== Entries shown ==
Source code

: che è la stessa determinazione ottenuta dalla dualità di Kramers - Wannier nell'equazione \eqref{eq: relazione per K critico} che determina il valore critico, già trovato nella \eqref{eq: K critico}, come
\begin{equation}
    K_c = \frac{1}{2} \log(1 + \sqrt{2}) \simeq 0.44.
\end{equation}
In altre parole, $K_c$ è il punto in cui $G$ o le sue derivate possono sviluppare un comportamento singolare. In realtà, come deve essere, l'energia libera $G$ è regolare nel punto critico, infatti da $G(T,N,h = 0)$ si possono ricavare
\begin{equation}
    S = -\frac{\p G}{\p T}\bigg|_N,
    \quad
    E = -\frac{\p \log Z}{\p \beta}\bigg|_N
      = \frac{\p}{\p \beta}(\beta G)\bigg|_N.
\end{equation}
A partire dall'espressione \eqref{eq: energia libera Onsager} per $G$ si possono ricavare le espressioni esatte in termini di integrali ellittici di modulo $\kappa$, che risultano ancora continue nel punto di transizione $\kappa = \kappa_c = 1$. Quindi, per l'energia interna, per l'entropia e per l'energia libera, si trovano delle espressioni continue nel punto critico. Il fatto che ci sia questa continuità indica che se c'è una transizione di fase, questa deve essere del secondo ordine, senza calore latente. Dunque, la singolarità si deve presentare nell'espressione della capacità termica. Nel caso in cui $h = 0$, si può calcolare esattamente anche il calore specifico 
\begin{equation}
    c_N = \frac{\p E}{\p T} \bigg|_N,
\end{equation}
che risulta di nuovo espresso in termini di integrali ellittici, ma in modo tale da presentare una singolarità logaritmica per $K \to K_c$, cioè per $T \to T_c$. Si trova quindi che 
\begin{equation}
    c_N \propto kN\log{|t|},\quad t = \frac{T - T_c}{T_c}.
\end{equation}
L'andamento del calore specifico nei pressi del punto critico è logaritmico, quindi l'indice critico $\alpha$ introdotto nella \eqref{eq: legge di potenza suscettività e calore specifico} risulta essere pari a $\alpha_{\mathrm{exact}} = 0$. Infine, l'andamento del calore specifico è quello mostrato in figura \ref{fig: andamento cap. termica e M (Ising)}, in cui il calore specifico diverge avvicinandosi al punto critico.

== Exercise aim ==
Please transcribe all of the entries precisely.

== Answer area ==
Source code

: che è la stessa determinazione ottenuta dalla dualità di Kramers - Wannier nell'equazione \eqref{eq: relazione per K critico} che determina il valore critico, già trovato nella \eqref{eq: K critico}, come
\begin{equation}
    K_c = \frac{1}{2} \log(1 + \sqrt{2}) \simeq 0.44.
\end{equation}
In altre parole, $K_c$ è il punto in cui $G$ o le sue derivate possono sviluppare un comportamento singolare. In realtà, come deve essere, l'energia libera $G$ è regolare nel punto critico, infatti da $G(T,N,h = 0)$ si possono ricavare
\begin{equation}
    S = -\frac{\p G}{\p T}\bigg|_N,
    \quad
    E = -\frac{\p \log Z}{\p \beta}\bigg|_N
      = \frac{\p}{\p \beta}(\beta G)\bigg|_N.
\end{equation}
A partire dall'espressione \eqref{eq: energia libera Onsager} per $G$ si possono ricavare le espressioni esatte in termini di integrali ellittici di modulo $\kappa$, che risultano ancora continue nel punto di transizione $\kappa = \kappa_c = 1$. Quindi, per l'energia interna, per l'entropia e per l'energia libera, si trovano delle espressioni continue nel punto critico. Il fatto che ci sia questa continuità indica che se c'è una transizione di fase, questa deve essere del secondo ordine, senza calore latente. Dunque, la singolarità si deve presentare nell'espressione della capacità termica. Nel caso in cui $h = 0$, si può calcolare esattamente anche il calore specifico 
\begin{equation}
    c_N = \frac{\p E}{\p T} \bigg|_N,
\end{equation}
che risulta di nuovo espresso in termini di integrali ellittici, ma in modo tale da presentare una singolarità logaritmica per $K \to K_c$, cioè per $T \to T_c$. Si trova quindi che 
\begin{equation}
    c_N \propto kN\log{|t|},\quad t = \frac{T - T_c}{T_c}.
\end{equation}
L'andamento del calore specifico nei pressi del punto critico è logaritmico, quindi l'indice critico $\alpha$ introdotto nella \eqref{eq: legge di potenza suscettività e calore specifico} risulta essere pari a $\alpha_{\mathrm{exact}} = 0$. Infine, l'andamento del calore specifico è quello mostrato in figura \ref{fig: andamento cap. termica e M (Ising)}, in cui il calore specifico diverge avvicinandosi al punto critico.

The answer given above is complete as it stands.